The airlines claim the merger provides the best outcome for AMR’s restructuring following its November 2011 filing for bankruptcy.

The press release from American and US Airways indicates that with more than 6,700 daily flights to 336 destinations in 56 countries around the world, the combined airline will strengthen communities nationwide through better service and travel to more destinations both domestically and internationally.

The combined airline expects to maintain current hubs of both airlines and expand service from those hubs, resulting in more choices for customers, the release said, noting the result for consumers is that the new American will be a highly competitive alternative to other domestic and global carriers.

In addressing employee opportunities, the press release indicated the combined airline will benefit from being part of a company with a more competitive and strong financial foundation, which will create greater opportunities over the long term. The merger will also provide the path to improved compensation and benefits for employees, it said.

According to the Department of Justice press release, last year business and leisure airline travelers spent more than $70 billion on airfare for travel throughout the United States.
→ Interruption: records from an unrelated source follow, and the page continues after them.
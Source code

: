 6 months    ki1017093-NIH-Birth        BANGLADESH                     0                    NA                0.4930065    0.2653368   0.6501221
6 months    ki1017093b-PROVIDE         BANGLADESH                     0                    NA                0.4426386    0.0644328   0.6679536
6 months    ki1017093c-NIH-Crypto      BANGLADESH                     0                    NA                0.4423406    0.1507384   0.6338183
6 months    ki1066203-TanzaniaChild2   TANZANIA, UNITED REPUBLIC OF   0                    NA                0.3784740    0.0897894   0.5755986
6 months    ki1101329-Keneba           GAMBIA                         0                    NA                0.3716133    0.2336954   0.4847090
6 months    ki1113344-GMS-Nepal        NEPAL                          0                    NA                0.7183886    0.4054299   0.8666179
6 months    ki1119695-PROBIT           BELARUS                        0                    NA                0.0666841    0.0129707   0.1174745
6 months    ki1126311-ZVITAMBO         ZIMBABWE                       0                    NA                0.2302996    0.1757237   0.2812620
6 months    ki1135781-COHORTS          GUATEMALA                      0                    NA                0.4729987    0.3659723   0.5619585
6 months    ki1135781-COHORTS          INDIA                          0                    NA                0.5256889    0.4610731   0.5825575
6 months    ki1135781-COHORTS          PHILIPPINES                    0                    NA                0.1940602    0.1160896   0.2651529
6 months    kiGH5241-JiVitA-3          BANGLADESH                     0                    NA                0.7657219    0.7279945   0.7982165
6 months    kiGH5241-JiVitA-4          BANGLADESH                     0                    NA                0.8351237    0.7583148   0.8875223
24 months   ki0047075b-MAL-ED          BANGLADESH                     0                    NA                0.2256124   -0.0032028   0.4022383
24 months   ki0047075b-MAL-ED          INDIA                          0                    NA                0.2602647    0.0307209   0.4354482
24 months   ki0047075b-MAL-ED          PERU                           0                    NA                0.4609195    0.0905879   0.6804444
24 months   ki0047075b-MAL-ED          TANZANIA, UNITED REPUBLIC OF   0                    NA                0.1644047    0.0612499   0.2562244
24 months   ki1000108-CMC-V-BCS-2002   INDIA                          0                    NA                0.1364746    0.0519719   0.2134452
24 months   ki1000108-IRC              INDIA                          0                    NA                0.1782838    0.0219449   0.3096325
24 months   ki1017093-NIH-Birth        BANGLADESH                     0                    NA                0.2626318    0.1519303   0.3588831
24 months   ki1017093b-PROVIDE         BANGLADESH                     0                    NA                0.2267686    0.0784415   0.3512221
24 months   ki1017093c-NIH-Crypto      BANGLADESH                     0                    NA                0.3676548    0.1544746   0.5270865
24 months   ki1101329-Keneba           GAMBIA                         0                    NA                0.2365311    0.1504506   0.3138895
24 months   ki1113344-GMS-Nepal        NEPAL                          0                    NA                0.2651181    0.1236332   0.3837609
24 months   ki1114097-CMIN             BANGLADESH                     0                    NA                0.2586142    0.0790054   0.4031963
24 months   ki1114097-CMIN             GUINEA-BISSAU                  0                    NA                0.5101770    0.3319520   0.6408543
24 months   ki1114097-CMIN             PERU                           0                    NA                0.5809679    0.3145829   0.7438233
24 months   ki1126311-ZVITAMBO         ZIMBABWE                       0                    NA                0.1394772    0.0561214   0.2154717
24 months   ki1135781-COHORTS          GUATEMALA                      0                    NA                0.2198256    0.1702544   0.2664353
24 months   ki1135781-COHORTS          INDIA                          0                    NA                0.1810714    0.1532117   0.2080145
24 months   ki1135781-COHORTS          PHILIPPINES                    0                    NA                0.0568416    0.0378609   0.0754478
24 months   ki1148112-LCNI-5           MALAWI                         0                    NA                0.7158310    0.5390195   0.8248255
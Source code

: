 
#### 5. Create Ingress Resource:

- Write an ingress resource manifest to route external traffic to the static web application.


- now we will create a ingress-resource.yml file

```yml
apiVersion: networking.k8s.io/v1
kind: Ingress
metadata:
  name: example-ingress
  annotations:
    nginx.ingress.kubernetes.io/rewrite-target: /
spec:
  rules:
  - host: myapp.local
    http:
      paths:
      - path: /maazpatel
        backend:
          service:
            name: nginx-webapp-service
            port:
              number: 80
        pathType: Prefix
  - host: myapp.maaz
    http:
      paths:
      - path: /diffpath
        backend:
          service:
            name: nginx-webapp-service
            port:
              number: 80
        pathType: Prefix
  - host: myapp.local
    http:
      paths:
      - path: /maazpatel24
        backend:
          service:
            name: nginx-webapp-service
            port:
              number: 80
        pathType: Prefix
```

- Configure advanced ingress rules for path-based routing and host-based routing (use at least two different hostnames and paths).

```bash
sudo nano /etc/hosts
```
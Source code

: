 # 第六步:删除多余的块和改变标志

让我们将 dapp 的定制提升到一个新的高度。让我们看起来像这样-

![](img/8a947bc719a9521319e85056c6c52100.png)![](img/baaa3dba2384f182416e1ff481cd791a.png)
In recent years major airlines have, in tandem, raised fares, imposed new and higher fees and reduced service, the department said.

“The department sued to block this merger because it would eliminate competition between US Airways and American and put consumers at risk of higher prices and reduced service,” said Bill Baer, assistant attorney general in charge of Justice’s Antitrust Division. “If this merger goes forward, even a small increase in the price of airline tickets, checked bags or flight change fees would result in hundreds of millions of dollars of harm to American consumers. Both airlines have stated they can succeed on a standalone basis and consumers deserve the benefit of that continuing competitive dynamic.”

Justice indicated in its press release that American and US Airways compete directly on more than a thousand routes where one or both offer connecting service, representing tens of billions of dollars in annual revenues. They engage in head-to-head competition with nonstop service on routes worth about $2 billion in annual route-wide revenues. Eliminating this head-to-head competition would give the merged airline the incentive and ability to raise airfares, the department said in its complaint.

According to the Justice Department, the vast majority of domestic airline routes are already highly concentrated. The merger would create the largest airline in the world and result in four airlines controlling more than 80 percent of the United States commercial air travel market. Without the merger, US Airways and American will continue to provide important competitive constraints on each other and on other airlines, the release said.

The complaint also alleges that the merger is likely to result in higher ancillary fees, such as fees charged for checked bags and flight changes. In recent years, the airlines have introduced fees for those services, which were previously included in the price of a ticket. These fees have become huge profit centers for the airlines. In 2012 domestic airlines generated more than $6 billion in fees from checked bags and flight changes alone.

Airlines often match each other when one introduces or increases a fee, the Justice Department said, and if other airlines do not match the fees, then the initiating carrier tends to withdraw the change. By reducing the number of airlines, the merger would make it easier for the remaining carriers to coordinate fee increases, resulting in higher fees for consumers, Justice said.

The department also said that the merger will make coordination easier among the legacy carriers. Although low-cost carriers such as Southwest and JetBlue, which flies to St. Thomas and St. Croix, offer consumers many benefits, they fly to fewer locations and are unlikely to be able to constrain the coordinated behavior among those carriers.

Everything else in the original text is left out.